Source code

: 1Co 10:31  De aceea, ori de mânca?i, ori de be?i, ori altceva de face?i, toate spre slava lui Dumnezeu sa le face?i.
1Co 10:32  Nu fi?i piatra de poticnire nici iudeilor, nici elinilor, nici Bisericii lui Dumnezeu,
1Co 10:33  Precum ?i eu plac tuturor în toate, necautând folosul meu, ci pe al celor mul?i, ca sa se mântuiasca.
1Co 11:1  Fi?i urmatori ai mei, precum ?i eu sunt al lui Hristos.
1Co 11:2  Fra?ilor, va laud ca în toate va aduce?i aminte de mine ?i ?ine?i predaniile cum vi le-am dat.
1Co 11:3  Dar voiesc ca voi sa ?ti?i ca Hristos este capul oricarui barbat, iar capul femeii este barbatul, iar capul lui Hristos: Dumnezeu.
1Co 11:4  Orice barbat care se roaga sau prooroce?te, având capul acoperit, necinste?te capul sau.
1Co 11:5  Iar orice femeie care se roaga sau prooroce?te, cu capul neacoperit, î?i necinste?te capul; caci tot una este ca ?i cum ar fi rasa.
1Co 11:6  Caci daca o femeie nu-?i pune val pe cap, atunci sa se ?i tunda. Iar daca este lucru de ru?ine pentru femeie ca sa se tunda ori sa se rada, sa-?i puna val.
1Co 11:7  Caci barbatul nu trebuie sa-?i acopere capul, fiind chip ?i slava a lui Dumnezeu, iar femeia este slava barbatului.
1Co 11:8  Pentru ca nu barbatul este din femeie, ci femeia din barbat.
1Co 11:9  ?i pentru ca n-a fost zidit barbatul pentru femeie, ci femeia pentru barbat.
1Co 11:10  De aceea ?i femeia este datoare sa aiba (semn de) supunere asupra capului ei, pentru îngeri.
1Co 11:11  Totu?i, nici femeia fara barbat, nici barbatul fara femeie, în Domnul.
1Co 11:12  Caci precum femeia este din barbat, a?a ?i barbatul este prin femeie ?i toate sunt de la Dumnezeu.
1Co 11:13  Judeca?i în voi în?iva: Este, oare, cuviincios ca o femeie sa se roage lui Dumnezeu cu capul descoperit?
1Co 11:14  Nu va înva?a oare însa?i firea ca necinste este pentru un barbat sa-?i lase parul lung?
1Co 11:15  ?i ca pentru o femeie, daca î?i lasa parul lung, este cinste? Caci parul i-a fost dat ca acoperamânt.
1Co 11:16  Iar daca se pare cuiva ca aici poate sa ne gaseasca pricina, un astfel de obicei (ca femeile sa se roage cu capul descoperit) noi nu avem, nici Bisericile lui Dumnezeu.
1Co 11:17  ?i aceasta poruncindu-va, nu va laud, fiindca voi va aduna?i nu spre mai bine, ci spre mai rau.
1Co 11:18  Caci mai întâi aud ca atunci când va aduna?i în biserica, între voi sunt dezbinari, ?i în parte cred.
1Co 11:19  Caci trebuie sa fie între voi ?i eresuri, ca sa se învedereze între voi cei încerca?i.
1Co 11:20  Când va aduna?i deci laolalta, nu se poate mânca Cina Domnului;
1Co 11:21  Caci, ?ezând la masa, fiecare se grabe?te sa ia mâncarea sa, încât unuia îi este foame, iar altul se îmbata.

##############################

▶ **Task goal**
How many lines of the material above contain the string "laud"? Answer with the number only.

▶ **Solution for this problem**
2